What won’t come as a surprise is that such an encyclopedia—print or online—was developed at TC, for the institution has a proud history in the field. Indeed, the College is the only American institution of higher learning to offer a concentration in peace education, and the first courses in the field were taught at TC by Betty Reardon, Founding Director of TC’s Peace Education Center.

Because the field is so new, scholars and practitioners have been engaged in spirited debates about its contours—what is it, what are its foundational tenets, what should it seek to accomplish? It is Reardon who has come closest to defining the field.

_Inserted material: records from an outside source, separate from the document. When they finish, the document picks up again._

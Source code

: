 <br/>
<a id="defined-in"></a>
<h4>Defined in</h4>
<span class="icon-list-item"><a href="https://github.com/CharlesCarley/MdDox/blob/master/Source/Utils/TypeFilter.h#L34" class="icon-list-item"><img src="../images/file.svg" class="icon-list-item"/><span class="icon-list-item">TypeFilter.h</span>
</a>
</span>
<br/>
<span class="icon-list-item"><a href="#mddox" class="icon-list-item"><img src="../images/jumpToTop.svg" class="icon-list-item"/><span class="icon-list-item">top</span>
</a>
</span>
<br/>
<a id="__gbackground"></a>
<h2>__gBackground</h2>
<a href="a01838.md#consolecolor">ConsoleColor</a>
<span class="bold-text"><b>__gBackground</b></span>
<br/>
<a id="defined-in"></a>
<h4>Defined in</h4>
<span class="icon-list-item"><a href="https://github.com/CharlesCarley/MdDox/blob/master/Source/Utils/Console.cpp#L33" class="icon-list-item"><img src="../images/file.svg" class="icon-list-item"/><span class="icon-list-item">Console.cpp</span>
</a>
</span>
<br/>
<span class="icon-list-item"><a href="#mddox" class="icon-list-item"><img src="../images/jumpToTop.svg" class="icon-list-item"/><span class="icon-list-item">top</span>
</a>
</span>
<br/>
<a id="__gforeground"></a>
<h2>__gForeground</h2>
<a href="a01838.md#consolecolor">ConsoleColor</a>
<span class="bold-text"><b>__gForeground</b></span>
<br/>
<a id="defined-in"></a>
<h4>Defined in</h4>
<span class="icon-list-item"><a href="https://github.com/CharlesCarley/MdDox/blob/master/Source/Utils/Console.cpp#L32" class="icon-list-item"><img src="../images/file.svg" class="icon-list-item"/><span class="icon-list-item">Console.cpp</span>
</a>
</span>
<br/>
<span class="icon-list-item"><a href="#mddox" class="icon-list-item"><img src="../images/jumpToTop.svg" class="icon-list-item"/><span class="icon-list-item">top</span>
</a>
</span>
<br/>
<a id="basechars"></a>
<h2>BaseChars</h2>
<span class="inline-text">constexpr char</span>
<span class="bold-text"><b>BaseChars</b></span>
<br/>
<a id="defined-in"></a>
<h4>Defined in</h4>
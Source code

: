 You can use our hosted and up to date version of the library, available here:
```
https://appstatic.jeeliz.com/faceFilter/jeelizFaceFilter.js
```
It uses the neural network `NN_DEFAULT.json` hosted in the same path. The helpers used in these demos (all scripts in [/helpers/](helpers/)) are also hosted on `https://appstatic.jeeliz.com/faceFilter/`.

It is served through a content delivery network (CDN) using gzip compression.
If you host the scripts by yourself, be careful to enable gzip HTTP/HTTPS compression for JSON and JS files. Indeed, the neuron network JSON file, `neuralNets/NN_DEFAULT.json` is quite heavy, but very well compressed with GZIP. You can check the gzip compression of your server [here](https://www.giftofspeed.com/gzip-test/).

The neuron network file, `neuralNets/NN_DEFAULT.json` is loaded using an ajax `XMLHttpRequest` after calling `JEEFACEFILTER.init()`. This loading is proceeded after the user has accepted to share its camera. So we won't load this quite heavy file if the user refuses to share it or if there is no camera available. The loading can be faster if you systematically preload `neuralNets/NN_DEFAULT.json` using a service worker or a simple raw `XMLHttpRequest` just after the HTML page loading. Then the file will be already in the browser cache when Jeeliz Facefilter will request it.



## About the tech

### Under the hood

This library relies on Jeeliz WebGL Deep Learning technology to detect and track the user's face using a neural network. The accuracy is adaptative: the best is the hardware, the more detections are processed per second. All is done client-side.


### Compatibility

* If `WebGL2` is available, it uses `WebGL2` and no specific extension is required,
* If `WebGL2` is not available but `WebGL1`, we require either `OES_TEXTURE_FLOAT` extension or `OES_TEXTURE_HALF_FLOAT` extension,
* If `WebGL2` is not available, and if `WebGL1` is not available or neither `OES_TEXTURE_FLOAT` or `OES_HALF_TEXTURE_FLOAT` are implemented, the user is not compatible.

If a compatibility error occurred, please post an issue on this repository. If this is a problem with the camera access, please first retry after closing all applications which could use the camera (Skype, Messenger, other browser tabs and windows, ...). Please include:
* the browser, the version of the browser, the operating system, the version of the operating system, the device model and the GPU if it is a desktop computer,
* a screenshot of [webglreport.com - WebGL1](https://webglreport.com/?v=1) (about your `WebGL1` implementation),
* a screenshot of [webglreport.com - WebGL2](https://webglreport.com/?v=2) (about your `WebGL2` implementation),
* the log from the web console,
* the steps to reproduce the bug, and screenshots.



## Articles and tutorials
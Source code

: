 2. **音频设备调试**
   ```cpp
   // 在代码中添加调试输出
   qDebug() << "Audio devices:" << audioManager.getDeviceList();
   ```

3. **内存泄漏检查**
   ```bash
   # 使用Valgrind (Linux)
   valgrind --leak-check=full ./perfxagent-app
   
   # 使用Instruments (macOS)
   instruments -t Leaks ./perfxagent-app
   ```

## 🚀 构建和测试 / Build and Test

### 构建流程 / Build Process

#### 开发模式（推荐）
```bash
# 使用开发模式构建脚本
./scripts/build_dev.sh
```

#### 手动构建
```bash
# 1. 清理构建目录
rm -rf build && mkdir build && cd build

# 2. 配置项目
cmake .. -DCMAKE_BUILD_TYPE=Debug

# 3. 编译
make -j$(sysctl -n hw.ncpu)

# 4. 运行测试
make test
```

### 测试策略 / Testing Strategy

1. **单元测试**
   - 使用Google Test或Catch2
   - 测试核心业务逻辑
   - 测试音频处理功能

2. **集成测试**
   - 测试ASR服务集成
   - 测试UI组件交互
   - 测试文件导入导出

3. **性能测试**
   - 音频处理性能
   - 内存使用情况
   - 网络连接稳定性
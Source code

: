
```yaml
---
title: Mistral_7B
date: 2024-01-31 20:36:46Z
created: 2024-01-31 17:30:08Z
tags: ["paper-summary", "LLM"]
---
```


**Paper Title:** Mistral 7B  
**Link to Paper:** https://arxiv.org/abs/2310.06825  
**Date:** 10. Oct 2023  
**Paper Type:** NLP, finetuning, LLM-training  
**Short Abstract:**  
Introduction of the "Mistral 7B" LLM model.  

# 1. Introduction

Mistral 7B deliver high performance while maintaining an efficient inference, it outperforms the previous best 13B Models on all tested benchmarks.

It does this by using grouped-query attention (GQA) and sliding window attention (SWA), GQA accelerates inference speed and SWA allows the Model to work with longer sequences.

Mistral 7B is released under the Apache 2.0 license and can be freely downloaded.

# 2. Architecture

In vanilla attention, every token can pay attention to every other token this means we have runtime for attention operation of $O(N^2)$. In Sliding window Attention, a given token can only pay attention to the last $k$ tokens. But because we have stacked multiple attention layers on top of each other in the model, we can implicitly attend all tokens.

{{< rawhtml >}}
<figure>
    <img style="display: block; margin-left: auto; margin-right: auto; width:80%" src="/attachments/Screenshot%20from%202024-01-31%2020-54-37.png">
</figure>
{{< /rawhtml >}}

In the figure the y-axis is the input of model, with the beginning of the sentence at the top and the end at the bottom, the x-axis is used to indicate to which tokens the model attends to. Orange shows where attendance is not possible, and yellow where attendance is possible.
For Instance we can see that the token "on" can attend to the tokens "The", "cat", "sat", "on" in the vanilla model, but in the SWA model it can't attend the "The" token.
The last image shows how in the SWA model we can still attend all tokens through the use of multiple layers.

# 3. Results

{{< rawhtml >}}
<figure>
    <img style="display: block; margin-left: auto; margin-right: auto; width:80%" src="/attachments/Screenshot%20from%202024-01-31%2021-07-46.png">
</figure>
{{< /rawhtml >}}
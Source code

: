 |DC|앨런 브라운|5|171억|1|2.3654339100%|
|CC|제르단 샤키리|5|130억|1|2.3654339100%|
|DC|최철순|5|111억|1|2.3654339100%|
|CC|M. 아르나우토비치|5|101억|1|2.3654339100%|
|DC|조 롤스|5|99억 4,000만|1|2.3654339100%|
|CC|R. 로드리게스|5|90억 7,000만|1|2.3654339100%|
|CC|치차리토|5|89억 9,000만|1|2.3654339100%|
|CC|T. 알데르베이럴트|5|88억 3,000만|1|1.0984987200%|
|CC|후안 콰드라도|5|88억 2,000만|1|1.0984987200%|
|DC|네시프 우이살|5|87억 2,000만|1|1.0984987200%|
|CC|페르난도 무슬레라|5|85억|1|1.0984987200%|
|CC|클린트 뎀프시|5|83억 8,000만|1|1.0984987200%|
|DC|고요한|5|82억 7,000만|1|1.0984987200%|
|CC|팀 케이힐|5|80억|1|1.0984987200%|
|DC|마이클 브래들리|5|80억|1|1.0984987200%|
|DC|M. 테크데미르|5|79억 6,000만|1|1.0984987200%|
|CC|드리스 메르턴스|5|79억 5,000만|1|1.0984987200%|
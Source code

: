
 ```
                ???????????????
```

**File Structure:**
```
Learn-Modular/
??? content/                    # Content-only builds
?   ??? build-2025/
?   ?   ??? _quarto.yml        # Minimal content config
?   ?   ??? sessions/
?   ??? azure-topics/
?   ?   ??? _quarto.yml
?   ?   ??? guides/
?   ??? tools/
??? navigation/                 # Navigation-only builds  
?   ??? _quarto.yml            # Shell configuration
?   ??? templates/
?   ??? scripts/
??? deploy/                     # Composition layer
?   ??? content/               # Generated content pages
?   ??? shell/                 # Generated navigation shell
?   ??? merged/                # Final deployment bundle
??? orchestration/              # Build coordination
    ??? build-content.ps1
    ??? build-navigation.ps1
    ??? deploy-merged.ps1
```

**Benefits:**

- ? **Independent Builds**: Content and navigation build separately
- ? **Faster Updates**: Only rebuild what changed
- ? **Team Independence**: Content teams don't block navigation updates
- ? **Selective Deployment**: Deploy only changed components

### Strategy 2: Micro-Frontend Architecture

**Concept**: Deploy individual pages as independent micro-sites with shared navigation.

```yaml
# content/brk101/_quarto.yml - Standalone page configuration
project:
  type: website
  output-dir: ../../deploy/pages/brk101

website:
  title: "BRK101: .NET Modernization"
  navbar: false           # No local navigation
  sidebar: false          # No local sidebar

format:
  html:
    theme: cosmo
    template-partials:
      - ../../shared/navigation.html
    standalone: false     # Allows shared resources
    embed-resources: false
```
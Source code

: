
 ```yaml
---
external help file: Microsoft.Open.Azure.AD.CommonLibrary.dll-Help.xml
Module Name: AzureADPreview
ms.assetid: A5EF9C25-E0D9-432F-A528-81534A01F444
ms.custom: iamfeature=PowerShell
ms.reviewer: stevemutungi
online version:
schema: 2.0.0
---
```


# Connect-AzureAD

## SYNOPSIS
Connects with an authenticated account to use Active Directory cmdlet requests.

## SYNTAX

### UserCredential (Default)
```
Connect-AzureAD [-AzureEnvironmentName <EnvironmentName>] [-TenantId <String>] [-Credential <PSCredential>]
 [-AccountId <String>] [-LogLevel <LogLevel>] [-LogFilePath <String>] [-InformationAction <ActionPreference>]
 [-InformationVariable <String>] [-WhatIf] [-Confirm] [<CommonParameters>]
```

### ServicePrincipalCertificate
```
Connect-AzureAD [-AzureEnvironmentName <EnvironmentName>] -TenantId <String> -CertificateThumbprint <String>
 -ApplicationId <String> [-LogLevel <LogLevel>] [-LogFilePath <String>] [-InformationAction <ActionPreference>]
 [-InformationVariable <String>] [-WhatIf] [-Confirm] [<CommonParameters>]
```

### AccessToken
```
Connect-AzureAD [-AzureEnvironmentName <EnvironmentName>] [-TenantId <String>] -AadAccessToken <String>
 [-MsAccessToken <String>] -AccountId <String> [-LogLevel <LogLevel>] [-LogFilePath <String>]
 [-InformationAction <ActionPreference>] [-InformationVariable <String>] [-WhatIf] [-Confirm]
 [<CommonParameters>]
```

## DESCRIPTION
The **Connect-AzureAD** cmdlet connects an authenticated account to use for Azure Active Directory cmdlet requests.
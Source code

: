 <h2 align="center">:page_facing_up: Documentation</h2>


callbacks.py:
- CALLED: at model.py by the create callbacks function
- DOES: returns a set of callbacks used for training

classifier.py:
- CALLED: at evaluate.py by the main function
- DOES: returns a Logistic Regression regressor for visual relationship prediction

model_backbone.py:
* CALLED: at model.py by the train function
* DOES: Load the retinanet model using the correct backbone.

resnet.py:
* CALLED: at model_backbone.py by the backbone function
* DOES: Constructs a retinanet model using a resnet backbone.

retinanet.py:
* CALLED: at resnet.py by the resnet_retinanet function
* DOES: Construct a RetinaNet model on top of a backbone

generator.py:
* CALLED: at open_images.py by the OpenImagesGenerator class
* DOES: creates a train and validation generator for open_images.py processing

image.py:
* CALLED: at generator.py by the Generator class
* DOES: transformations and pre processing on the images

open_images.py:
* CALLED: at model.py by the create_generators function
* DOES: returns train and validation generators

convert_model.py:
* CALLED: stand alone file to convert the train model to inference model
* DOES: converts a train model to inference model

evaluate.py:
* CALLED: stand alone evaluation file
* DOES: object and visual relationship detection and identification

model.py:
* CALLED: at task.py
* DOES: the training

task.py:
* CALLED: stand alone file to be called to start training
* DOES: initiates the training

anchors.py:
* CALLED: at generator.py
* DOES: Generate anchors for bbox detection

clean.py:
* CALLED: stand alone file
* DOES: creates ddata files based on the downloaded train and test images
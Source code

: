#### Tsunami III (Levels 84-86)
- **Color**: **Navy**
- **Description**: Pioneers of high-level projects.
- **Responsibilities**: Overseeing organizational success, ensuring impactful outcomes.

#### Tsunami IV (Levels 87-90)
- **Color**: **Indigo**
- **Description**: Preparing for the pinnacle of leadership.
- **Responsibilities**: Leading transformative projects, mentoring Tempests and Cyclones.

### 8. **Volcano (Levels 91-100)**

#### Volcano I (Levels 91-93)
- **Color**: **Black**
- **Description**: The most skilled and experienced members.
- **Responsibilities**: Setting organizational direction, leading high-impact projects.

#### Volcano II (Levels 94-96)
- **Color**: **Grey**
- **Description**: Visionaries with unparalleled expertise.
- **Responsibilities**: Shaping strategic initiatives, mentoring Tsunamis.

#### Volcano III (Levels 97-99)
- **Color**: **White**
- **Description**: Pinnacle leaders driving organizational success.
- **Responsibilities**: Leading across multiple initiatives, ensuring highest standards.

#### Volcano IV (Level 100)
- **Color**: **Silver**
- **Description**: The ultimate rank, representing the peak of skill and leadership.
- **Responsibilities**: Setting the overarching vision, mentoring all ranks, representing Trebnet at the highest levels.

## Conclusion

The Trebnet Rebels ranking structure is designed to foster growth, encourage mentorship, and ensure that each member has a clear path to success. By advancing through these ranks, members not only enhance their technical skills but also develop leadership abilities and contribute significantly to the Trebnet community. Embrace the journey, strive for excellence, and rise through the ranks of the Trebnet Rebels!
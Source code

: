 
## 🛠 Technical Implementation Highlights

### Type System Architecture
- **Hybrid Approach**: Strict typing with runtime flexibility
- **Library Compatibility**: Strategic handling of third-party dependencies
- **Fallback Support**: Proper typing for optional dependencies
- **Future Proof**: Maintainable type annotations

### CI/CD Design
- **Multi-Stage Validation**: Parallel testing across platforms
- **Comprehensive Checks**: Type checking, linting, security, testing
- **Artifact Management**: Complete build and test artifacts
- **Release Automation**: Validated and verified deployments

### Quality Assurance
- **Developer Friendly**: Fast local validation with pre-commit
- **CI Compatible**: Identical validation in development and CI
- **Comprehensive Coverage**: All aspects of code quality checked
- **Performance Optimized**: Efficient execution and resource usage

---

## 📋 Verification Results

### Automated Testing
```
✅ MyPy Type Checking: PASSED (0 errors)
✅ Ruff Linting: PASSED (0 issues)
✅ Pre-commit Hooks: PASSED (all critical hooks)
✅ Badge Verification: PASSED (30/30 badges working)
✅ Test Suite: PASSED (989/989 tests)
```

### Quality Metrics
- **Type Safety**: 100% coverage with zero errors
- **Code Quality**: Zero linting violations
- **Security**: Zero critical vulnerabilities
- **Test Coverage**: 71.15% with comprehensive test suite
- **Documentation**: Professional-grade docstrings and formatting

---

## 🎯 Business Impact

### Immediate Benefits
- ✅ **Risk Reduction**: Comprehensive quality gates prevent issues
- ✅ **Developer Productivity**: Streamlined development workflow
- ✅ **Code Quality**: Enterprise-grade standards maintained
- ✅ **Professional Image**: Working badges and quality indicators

To her, peace education encompasses everything from educational policies to pedagogical practices that provide people the skills to work toward comprehensive peace.

From there, the field can range widely to issues of war and violence, human rights and social justice, and even sustainable development. Peace education has been most shaped by iconic TC philosopher and educator John Dewey, influential education theorist Paulo Freire and Italian educator Maria Montessori.

In 2006, when Bajaj joined the faculty after receiving her doctorate from TC, she saw an opportunity to pin down some of the sometimes disparate elements that began to cohere in the middle of the twentieth century into a full-blown field. With the help of graduate students, she fired off e-mails to colleagues who themselves had encyclopedic knowledge of some facet of the field asking if they’d be interested in writing an article.

Bajaj soon signed on dozens of researchers and practitioners to write short articles (most are between 1,500 and 2,000 words) on the field’s history, core concepts and emerging issues. It was only then that she decided to cull the articles that dealt with the most seminal issues into a printed version that could serve as a text in peace education courses.

Currently, the online encyclopedia includes 39 entries on everything from the curious, if accomplished, life of the aforementioned Elihu Burritt to Dewey and his influence on peace education. Bajaj herself has an article on “critical” peace education, as does Lesley Bartlett, Associate Professor of Education, who wrote about Freire.

Bajaj had hoped to publish the book and launch the site at the same time but technical glitches and her own travels (She spent time in India this spring setting up a yearlong research leave supported by the National Academy of Education and the Spencer Foundation.) made that impossible. The site went live in September, and as word has spread in the peace education community, scholars and practitioners have begun sending her more entries, and she’s even gotten inquiries about the peace education concentration.

As for the future, Bajaj can conceive of the site having 100 articles or more broken down into various categories. It is for her the beauty of having an encyclopedia exist online. “It’s just a more dynamic way of having information available,” she says. “And Teachers College has been so involved in the development of peace education that our Web site seems like the perfect place to have a site that lets people learn about the field and see where it is going.”